Stored data entries:
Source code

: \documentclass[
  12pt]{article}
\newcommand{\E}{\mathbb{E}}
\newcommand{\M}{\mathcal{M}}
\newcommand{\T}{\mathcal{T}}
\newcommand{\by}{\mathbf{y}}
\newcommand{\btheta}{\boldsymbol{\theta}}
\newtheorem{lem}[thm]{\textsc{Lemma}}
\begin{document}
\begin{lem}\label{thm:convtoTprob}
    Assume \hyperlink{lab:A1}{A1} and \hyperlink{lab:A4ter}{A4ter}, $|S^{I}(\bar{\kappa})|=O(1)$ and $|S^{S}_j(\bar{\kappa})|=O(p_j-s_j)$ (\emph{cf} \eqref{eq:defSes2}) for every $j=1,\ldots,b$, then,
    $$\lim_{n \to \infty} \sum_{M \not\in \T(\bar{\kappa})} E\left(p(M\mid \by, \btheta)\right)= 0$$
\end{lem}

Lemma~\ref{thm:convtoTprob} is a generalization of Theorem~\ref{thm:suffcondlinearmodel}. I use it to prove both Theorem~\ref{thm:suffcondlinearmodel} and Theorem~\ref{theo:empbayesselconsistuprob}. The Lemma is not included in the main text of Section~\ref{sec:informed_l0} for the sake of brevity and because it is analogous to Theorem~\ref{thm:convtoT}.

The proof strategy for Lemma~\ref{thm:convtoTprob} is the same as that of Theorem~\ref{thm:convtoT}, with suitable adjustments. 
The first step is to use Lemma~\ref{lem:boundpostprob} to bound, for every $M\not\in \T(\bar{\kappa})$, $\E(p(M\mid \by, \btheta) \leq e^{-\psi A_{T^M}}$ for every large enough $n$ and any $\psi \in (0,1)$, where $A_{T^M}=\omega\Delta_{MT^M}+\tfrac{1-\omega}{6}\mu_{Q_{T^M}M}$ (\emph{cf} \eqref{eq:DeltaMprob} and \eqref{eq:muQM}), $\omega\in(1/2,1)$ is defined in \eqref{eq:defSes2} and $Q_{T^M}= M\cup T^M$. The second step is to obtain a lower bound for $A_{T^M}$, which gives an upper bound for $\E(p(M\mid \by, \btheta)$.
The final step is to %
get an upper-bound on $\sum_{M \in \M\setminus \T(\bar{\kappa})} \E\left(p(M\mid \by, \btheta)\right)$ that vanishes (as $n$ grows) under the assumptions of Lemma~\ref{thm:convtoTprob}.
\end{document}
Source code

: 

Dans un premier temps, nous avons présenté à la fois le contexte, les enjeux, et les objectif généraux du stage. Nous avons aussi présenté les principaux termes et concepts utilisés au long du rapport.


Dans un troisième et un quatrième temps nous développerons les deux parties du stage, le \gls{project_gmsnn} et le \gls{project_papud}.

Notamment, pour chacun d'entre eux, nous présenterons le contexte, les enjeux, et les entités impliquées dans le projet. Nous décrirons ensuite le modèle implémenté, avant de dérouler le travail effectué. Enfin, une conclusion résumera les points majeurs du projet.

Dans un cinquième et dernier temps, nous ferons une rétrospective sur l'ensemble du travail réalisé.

### Instructions to follow:
Every record, from the first to the last, should be transcribed exactly.

### Answer:
Source code

: \documentclass[
  12pt]{article}
\newcommand{\E}{\mathbb{E}}
\newcommand{\M}{\mathcal{M}}
\newcommand{\T}{\mathcal{T}}
\newcommand{\by}{\mathbf{y}}
\newcommand{\btheta}{\boldsymbol{\theta}}
\newtheorem{lem}[thm]{\textsc{Lemma}}
\begin{document}
\begin{lem}\label{thm:convtoTprob}
    Assume \hyperlink{lab:A1}{A1} and \hyperlink{lab:A4ter}{A4ter}, $|S^{I}(\bar{\kappa})|=O(1)$ and $|S^{S}_j(\bar{\kappa})|=O(p_j-s_j)$ (\emph{cf} \eqref{eq:defSes2}) for every $j=1,\ldots,b$, then,
    $$\lim_{n \to \infty} \sum_{M \not\in \T(\bar{\kappa})} E\left(p(M\mid \by, \btheta)\right)= 0$$
\end{lem}

Lemma~\ref{thm:convtoTprob} is a generalization of Theorem~\ref{thm:suffcondlinearmodel}. I use it to prove both Theorem~\ref{thm:suffcondlinearmodel} and Theorem~\ref{theo:empbayesselconsistuprob}. The Lemma is not included in the main text of Section~\ref{sec:informed_l0} for the sake of brevity and because it is analogous to Theorem~\ref{thm:convtoT}.

The proof strategy for Lemma~\ref{thm:convtoTprob} is the same as that of Theorem~\ref{thm:convtoT}, with suitable adjustments. 
The first step is to use Lemma~\ref{lem:boundpostprob} to bound, for every $M\not\in \T(\bar{\kappa})$, $\E(p(M\mid \by, \btheta) \leq e^{-\psi A_{T^M}}$ for every large enough $n$ and any $\psi \in (0,1)$, where $A_{T^M}=\omega\Delta_{MT^M}+\tfrac{1-\omega}{6}\mu_{Q_{T^M}M}$ (\emph{cf} \eqref{eq:DeltaMprob} and \eqref{eq:muQM}), $\omega\in(1/2,1)$ is defined in \eqref{eq:defSes2} and $Q_{T^M}= M\cup T^M$. The second step is to obtain a lower bound for $A_{T^M}$, which gives an upper bound for $\E(p(M\mid \by, \btheta)$.
The final step is to %
get an upper-bound on $\sum_{M \in \M\setminus \T(\bar{\kappa})} \E\left(p(M\mid \by, \btheta)\right)$ that vanishes (as $n$ grows) under the assumptions of Lemma~\ref{thm:convtoTprob}.
\end{document}
Source code

: 

Dans un premier temps, nous avons présenté à la fois le contexte, les enjeux, et les objectif généraux du stage. Nous avons aussi présenté les principaux termes et concepts utilisés au long du rapport.


Dans un troisième et un quatrième temps nous développerons les deux parties du stage, le \gls{project_gmsnn} et le \gls{project_papud}.

Notamment, pour chacun d'entre eux, nous présenterons le contexte, les enjeux, et les entités impliquées dans le projet. Nous décrirons ensuite le modèle implémenté, avant de dérouler le travail effectué. Enfin, une conclusion résumera les points majeurs du projet.

Dans un cinquième et dernier temps, nous ferons une rétrospective sur l'ensemble du travail réalisé.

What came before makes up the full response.